[Intel-gfx] [PATCH] drm/i915: Do not use iowait while waiting for the GPU
Francisco Jerez
currojerez at riseup.net
Mon Jul 30 18:55:07 UTC 2018
Chris Wilson <chris at chris-wilson.co.uk> writes:
> Quoting Francisco Jerez (2018-07-29 20:29:42)
>> Chris Wilson <chris at chris-wilson.co.uk> writes:
>>
>> > Quoting Francisco Jerez (2018-07-28 21:18:50)
>> >> Chris Wilson <chris at chris-wilson.co.uk> writes:
>> >>
>> >> > Quoting Francisco Jerez (2018-07-28 06:20:12)
>> >> >> Chris Wilson <chris at chris-wilson.co.uk> writes:
>> >> >>
>> >> >> > A recent trend for cpufreq is to boost the CPU frequencies for
>> >> >> > iowaiters, in particularly to benefit high frequency I/O. We do the same
>> >> >> > and boost the GPU clocks to try and minimise time spent waiting for the
>> >> >> > GPU. However, as the igfx and CPU share the same TDP, boosting the CPU
>> >> >> > frequency will result in the GPU being throttled and its frequency being
>> >> >> > reduced. Thus declaring iowait negatively impacts on GPU throughput.
>> >> >> >
>> >> >> > Bugzilla: https://bugs.freedesktop.org/show_bug.cgi?id=107410
>> >> >> > References: 52ccc4314293 ("cpufreq: intel_pstate: HWP boost performance on IO wakeup")
>> >> >>
>> >> >> This patch causes up to ~13% performance regressions (with significance
>> >> >> 5%) on several latency-sensitive tests on my BXT:
>> >> >>
>> >> >> jxrendermark/rendering-test=Linear Gradient Blend/rendering-size=128x128: XXX ±35.69% x53 -> XXX ±32.57% x61 d=-13.52% ±31.88% p=2.58%
>> >> >
>> >>
>> >> The jxrendermark Linear Gradient Blend test-case had probably the
>> >> smallest effect size of all the regressions I noticed... Can you take a
>> >> look at any of the other ones instead?
>> >
>> > It was the biggest in the list, was it not? I didn't observe anything of
>> > note in a quick look at x11perf, but didn't let it run for a good sample
>> > size. They didn't seem to be as relevant as jxrendermark so I went and
>> > dug that out.
>> >
>>
>> That was the biggest regression in absolute value, but the smallest in
>> effect size (roughly 0.4 standard deviations).
>
> d=-13.52% wasn't the delta between the two runs?
>
It is, less than half of 31.88% which is the pooled standard deviation.

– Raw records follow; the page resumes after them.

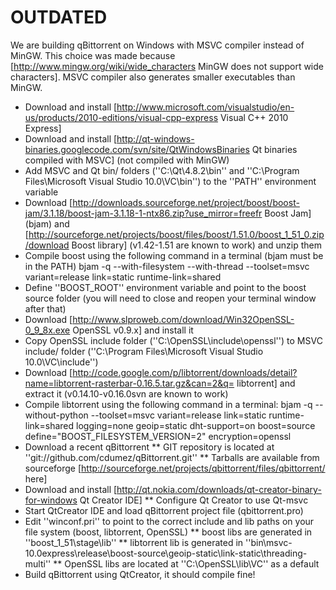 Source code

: # OUTDATED

We are building qBittorrent on Windows with MSVC compiler instead of MinGW. This choice was made because [http://www.mingw.org/wiki/wide_characters MinGW does not support wide characters]. MSVC compiler also generates smaller executables than MinGW.

* Download and install [http://www.microsoft.com/visualstudio/en-us/products/2010-editions/visual-cpp-express Visual C++ 2010 Express]
* Download and install [http://qt-windows-binaries.googlecode.com/svn/site/QtWindowsBinaries Qt binaries compiled with MSVC] (not compiled with MinGW)
* Add MSVC and Qt bin/ folders (''C:\Qt\4.8.2\bin'' and ''C:\Program Files\Microsoft Visual Studio 10.0\VC\bin'') to the ''PATH'' environment variable
* Download [http://downloads.sourceforge.net/project/boost/boost-jam/3.1.18/boost-jam-3.1.18-1-ntx86.zip?use_mirror=freefr Boost Jam] (bjam) and [http://sourceforge.net/projects/boost/files/boost/1.51.0/boost_1_51_0.zip/download Boost library] (v1.42-1.51 are known to work) and unzip them
* Compile boost using the following command in a terminal (bjam must be in the PATH)
 bjam -q --with-filesystem --with-thread --toolset=msvc variant=release link=static runtime-link=shared 
* Define ''BOOST_ROOT'' environment variable and point to the boost source folder (you will need to close and reopen your terminal window after that)
* Download [http://www.slproweb.com/download/Win32OpenSSL-0_9_8x.exe OpenSSL v0.9.x] and install it
* Copy OpenSSL include folder (''C:\OpenSSL\include\openssl'') to MSVC include/ folder (''C:\Program Files\Microsoft Visual Studio 10.0\VC\include'')
* Download [http://code.google.com/p/libtorrent/downloads/detail?name=libtorrent-rasterbar-0.16.5.tar.gz&can=2&q= libtorrent] and extract it (v0.14.10-v0.16.0svn are known to work)
* Compile libtorrent using the following command in a terminal:
 bjam -q --without-python --toolset=msvc variant=release link=static runtime-link=shared logging=none geoip=static dht-support=on boost=source define="BOOST_FILESYSTEM_VERSION=2" encryption=openssl
* Download a recent qBittorrent
** GIT repository is located at ''git://github.com/cdumez/qBittorrent.git''
** Tarballs are available from sourceforge [http://sourceforge.net/projects/qbittorrent/files/qbittorrent/ here]
* Download and install [http://qt.nokia.com/downloads/qt-creator-binary-for-windows Qt Creator IDE]
** Configure Qt Creator to use Qt-msvc
* Start QtCreator IDE and load qBittorrent project file (qbittorrent.pro)
* Edit ''winconf.pri'' to point to the correct include and lib paths on your file system (boost, libtorrent, OpenSSL)
** boost libs are generated in ''boost_1_51\stage\lib''
** libtorrent lib is generated in ''bin\msvc-10.0express\release\boost-source\geoip-static\link-static\threading-multi\''
** OpenSSL libs are located at ''C:\OpenSSL\lib\VC'' as a default
* Build qBittorrent using QtCreator, it should compile fine!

> Sorry, but it appears to be redacted beyond my comprehension.
>
>> >> > Curious, as this is just a bunch of composites and as with the others,
>> >> > should never be latency sensitive (at least under bare X11).
>> >>
>> >> They are largely latency-sensitive due to the poor pipelining they seem
>> >> to achieve between their GPU rendering work and the X11 thread.
>> >
>> > Only the X11 thread is touching the GPU, and in the cases I looked at
>> > it, we were either waiting for the ring to drain or on throttling.
>> > Synchronisation with the GPU was only for draining the queue on timing,
>> > and the cpu was able to stay ahead during the benchmark.
>> >
>>
>> Apparently the CPU doesn't get ahead enough for the GPU to be
>> consistently loaded, which prevents us from hiding the latency of the
>> CPU computation even in those cases.
>
> The curse of reproducibility. On my bxt, I don't see the issue, so we
> have a significant difference in setup.